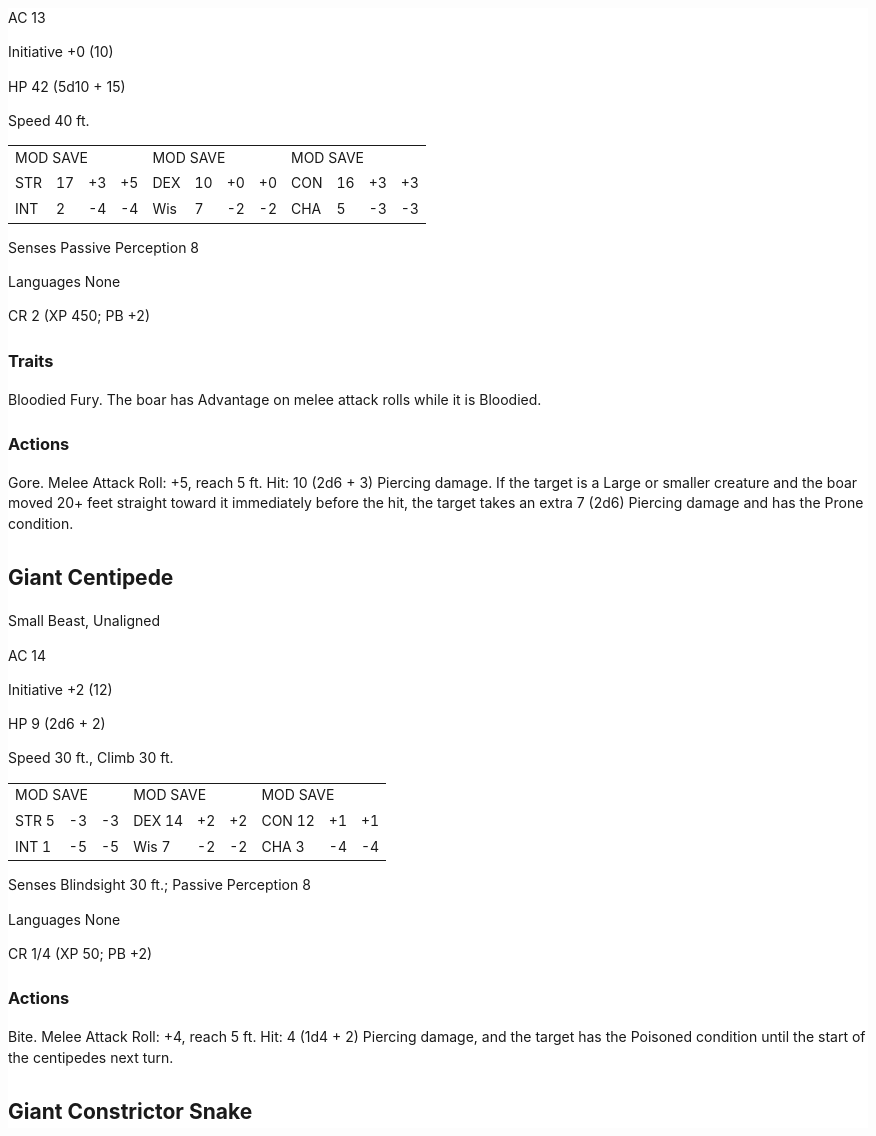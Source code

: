 AC 13

Initiative  $+0$  (10)

HP 42 (5d10 + 15)

Speed 40 ft.

<table><tr><td colspan="4">MOD SAVE</td><td colspan="4">MOD SAVE</td><td colspan="3">MOD SAVE</td><td></td></tr><tr><td>STR</td><td>17</td><td>+3</td><td>+5</td><td>DEX</td><td>10</td><td>+0</td><td>+0</td><td>CON</td><td>16</td><td>+3</td><td>+3</td></tr><tr><td>INT</td><td>2</td><td>-4</td><td>-4</td><td>Wis</td><td>7</td><td>-2</td><td>-2</td><td>CHA</td><td>5</td><td>-3</td><td>-3</td></tr></table>

Senses Passive Perception 8

Languages None

CR 2 (XP 450; PB +2)

### Traits

Bloodied Fury. The boar has Advantage on melee attack rolls while it is Bloodied.

### Actions

Gore. Melee Attack Roll: +5, reach 5 ft. Hit: 10 (2d6 + 3) Piercing damage. If the target is a Large or smaller creature and the boar moved  $20+$  feet straight toward it immediately before the hit, the target takes an extra 7 (2d6) Piercing damage and has the Prone condition.

## Giant Centipede

Small Beast, Unaligned

AC 14

Initiative +2 (12)

HP 9 (2d6 + 2)

Speed 30 ft., Climb 30 ft.

<table><tr><td colspan="3">MOD SAVE</td><td colspan="3">MOD SAVE</td><td colspan="3">MOD SAVE</td></tr><tr><td>STR 5</td><td>-3</td><td>-3</td><td>DEX 14</td><td>+2</td><td>+2</td><td>CON 12</td><td>+1</td><td>+1</td></tr><tr><td>INT 1</td><td>-5</td><td>-5</td><td>Wis 7</td><td>-2</td><td>-2</td><td>CHA 3</td><td>-4</td><td>-4</td></tr></table>

Senses Blindsight 30 ft.; Passive Perception 8

Languages None

CR 1/4 (XP 50; PB +2)

### Actions

Bite. Melee Attack Roll: +4, reach 5 ft. Hit: 4 (1d4 + 2) Piercing damage, and the target has the Poisoned condition until the start of the centipedes next turn.

## Giant Constrictor Snake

------

▸ **PROBLEM STATEMENT**: Give back exactly the lines from the opening of the listing through the line holding "Speed 40 ft.", both ends included, with every picture omitted.

▸ **TASK RESULT**:
Source code

: AC 13

Initiative  $+0$  (10)

HP 42 (5d10 + 15)

Speed 40 ft.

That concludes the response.